The method of the ""053 application is not readily applicable to reservoirs in which the sands may be intrinsically anisotropic without making additional assumptions about the sand properties. Sands in turbidite deposits commonly comprise thin laminae having different grains size and/or sorting: the individual laminae may be isotropic but on a macroscopic scale relevant to logging applications, the laminations exhibit transverse isotropy. In addition, a reservoir including turbiditic sands exhibits an anisotropic permeability. Being able to determine this anisotropic permeability is important from the standpoint of reservoir development. This is an issue not addressed in the ""053 application and of considerable importance in development of hydrocarbon reservoirs.

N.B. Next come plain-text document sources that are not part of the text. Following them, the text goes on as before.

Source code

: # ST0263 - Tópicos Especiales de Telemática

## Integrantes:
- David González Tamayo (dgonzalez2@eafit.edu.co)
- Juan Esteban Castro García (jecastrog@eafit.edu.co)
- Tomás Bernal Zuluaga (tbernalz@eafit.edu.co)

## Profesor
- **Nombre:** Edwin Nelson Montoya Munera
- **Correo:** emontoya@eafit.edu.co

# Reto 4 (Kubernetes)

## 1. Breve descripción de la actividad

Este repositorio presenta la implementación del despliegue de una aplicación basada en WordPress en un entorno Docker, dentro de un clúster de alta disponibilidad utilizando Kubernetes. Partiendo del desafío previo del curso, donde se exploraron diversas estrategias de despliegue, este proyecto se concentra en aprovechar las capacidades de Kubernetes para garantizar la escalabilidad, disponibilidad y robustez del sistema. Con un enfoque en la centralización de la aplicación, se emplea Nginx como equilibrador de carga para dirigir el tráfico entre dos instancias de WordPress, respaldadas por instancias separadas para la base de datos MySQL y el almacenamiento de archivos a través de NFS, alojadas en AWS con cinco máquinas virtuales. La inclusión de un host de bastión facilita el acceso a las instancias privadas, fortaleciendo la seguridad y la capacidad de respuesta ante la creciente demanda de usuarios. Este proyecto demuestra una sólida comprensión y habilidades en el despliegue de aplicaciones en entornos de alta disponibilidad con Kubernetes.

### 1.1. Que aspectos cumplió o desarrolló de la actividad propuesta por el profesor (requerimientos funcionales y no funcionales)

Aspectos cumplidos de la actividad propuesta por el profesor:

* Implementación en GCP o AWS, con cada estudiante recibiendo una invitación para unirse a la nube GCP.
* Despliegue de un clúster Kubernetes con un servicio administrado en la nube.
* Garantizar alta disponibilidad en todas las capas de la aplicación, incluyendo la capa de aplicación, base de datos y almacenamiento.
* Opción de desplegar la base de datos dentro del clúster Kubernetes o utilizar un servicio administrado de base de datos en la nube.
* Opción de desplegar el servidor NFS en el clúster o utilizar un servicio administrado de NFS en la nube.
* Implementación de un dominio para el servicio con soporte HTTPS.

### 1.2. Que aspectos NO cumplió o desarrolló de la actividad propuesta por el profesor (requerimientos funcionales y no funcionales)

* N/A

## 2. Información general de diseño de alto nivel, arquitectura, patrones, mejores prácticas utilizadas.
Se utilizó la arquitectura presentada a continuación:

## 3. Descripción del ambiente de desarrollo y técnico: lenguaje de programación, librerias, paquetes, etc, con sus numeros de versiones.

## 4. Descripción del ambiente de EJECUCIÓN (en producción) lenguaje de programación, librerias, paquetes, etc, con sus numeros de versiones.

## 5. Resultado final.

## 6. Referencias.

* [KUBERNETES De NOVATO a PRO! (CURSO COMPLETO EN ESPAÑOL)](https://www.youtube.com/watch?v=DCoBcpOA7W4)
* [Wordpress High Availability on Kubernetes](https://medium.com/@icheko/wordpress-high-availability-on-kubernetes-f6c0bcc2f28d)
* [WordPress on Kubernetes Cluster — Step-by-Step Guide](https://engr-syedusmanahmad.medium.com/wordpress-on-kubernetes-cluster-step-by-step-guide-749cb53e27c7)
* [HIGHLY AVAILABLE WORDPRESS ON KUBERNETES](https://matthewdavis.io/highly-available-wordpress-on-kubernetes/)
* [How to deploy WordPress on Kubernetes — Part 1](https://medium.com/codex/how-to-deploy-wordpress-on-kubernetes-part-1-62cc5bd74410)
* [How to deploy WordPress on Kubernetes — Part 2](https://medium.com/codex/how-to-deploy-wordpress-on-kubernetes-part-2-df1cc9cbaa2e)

In one aspect of the invention, a method of petrophysical evaluation of a formation is disclosed wherein horizontal and vertical resistivities of the formation are inverted using a tensor petrophysical model to give a first estimate of fractional volume of laminated shale in the formation. This first estimate of fractional volume of laminated shale is comparted to a second estimate obtained from measurements of density and/or neutron porosity of the formation using a volumetric model. If the second estimate of fractional shale volume is greater than the first estimate of fractional shale volume, the horizontal and vertical resistivities are inverted using a tensor petrophysical model including the second estimate of fractional shale volume and obtaining a vertical and horizontal resistivity of an anisotropic sand component of the formation. This vertical and horizontal resistivity of the anisotropic sand component is used in conjunction with at least one additional measurement selected from the group consisting of: of (i) NMR measurements of the formation, and, (ii) a bulk permeability of the sand component to obtain properties a coarse and a fine grain portion of the sand component. The obtained properties of the coarse and fine grain portions of the sand include water saturations, and resistivities.
The properties of the coarse and fine grain portions of the sand are derived using an iterative solution process wherein a out of a family of possible distributions of said properties, a selection is made that matches the NMR measurement or the bulk permeability measurement. Relationships such as the Timur Coates equation may be used for the purpose. The bulk permeability measurement may be obtained from a formation testing instrument, a pressure build up test, a pressure drawdown test or from an NMR diffusion measurement.
Measurements of the horizontal and vertical resistivity may be obtained using a transverse induction logging tool, or from a conventional induction logging tool and a focused current resistivity tool.